== Aim of the exercise ==
Gather all lines from the material that contain the word "tbody".

(Beginning of Material for the task)

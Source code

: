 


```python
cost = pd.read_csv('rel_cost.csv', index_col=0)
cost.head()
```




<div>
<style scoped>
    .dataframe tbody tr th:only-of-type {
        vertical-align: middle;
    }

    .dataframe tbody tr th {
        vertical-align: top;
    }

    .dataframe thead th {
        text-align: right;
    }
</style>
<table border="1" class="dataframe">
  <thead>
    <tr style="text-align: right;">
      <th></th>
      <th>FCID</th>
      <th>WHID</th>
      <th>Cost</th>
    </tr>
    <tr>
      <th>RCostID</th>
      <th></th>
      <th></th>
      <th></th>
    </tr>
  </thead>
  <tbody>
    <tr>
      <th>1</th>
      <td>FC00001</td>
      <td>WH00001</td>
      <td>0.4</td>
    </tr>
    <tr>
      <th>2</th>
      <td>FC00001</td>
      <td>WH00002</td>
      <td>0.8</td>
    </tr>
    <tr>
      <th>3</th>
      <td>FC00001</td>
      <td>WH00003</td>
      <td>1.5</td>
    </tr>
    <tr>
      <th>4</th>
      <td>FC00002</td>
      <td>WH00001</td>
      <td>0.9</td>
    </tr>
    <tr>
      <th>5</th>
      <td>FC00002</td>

(End of Material for the task)

== Exercise output ==
    .dataframe tbody tr th:only-of-type {
    .dataframe tbody tr th {
  <tbody>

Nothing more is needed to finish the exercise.